Transfusion Service
Devon D. Mahoney, MD (she/her/hers)
Penn State Health Milton S. Hershey Medical Center
Harrisburg, Pennsylvania, United States
Hyperhemolysis syndrome (HHS) is an uncommon complication of sickle cell disease (SCD) with acute onset of anemia associated with destruction of both transfused and recipient red blood cells.
Study
Design/Methods:
An 18 year old African-American woman, with history of SCD was admitted for vaso-occlusive crisis and acute pancreatitis secondary to bilirubin gallstones. She received 2 units of crossmatch-compatible packed red blood cells (pRBCs) prophylactically prior to cholecystectomy (Day +0) and was discharged (Day+2).
She returned to the hospital (Day+8) with acute onset of back pain and fever, initially thought to be post-operative pain crisis. Identification of new hemolysis was initially obscured by hemolytic lab values unchanged from the prior admission (table 1). A unit of crossmatch-compatible pRBCs was transfused on Day+10. The patient’s hemoglobin dropped with a nadir of 4.2 g/dL, and she developed acute kidney injury (AKI). After identification of HHS, she received IVIG, IV steroids, and eculizumab. Her hemoglobin stabilized and AKI subsequently resolved.
Results/Findings:
Red cell antibody history prior to the inciting transfusion included nonspecific cold antibodies and nonspecific reactivity at AHG phase using manual tube testing with PEG enhancement. Antibody screen was negative via manual 1-hour saline tube testing.

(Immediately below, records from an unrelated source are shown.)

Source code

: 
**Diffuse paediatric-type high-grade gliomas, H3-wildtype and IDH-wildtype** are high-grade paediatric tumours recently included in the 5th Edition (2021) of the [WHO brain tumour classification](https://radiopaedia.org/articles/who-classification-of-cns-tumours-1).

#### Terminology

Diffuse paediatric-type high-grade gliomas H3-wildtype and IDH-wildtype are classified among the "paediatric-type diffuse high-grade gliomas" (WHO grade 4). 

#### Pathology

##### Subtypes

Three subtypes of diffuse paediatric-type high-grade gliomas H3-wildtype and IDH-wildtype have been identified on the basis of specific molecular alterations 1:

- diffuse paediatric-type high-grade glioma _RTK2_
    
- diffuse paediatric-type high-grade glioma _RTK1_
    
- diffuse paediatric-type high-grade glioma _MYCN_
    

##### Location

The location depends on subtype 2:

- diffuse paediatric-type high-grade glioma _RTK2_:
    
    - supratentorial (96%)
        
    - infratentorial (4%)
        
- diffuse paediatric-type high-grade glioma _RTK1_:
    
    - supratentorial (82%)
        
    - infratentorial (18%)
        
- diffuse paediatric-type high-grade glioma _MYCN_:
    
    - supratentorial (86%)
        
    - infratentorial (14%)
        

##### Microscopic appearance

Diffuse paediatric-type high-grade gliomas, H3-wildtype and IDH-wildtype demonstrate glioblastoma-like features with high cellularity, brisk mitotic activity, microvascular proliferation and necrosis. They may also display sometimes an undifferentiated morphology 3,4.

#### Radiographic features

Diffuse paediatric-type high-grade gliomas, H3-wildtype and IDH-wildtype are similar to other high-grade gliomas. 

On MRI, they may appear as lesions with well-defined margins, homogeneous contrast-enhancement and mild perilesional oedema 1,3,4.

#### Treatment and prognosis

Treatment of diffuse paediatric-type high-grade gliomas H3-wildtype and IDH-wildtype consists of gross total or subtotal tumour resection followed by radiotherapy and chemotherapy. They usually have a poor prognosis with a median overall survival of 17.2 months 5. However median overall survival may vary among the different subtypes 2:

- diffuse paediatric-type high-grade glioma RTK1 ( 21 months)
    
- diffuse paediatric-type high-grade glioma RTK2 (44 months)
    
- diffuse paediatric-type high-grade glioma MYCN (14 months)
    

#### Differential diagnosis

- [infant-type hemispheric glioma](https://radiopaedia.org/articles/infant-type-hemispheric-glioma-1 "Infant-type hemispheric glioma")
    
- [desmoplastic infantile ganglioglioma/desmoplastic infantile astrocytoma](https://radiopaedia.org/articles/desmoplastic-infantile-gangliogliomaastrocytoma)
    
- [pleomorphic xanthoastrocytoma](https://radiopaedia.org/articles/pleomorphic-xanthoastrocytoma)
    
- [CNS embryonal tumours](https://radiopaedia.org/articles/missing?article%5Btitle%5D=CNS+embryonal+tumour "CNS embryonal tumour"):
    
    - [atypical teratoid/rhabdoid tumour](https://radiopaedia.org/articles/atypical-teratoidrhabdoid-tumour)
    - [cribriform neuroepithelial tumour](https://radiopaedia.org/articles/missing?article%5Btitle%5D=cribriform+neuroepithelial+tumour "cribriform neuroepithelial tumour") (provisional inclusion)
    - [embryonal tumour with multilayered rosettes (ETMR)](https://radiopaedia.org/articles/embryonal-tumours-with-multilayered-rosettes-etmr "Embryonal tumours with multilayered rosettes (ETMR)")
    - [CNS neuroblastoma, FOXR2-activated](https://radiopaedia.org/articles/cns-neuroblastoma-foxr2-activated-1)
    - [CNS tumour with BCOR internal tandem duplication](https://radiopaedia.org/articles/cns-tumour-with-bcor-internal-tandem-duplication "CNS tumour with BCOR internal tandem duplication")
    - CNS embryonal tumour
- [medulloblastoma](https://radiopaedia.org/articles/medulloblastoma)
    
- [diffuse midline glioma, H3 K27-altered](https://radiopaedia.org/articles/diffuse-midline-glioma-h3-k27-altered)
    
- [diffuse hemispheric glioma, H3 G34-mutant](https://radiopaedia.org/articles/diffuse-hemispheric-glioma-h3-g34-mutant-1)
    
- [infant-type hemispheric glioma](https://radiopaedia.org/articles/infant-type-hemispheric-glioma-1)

Pretransfusion testing performed on Day+8 after re-admission showed near pan-reactivity by solid-phase RBC adherence testing. PEG-enhanced and 1-hour saline tube testing showed near pan-agglutination at immediate spin and AHG phase. The autocontrol was weakly positive. A direct antiglobulin test (DAT) was negative. At the time, these findings were attributed to a strong cold agglutinin. The sample was sent for reference lab alloadsorption studies. This workup returned after transfusion on Day+10 and revealed the presence of new anti-U and cold antibody specificity for anti-IH.
Conclusions:
Anti-IH is a complex antibody that is typically benign, however may rarely result in cold agglutinin syndrome and hemolytic transfusion reactions. In this case, its main significance was in obscuring recognition of the development of an antibody to a high prevalence antigen. A high rate of antibody formation in patients with SCD and hemolytic labs elevated by nature of the disease condition complicate rapid identification of new alloantibodies and transfusion reactions. This is especially so as DAT is often negative in HHS. A high index of suspicion is required for early identification of this uncommon transfusion reaction.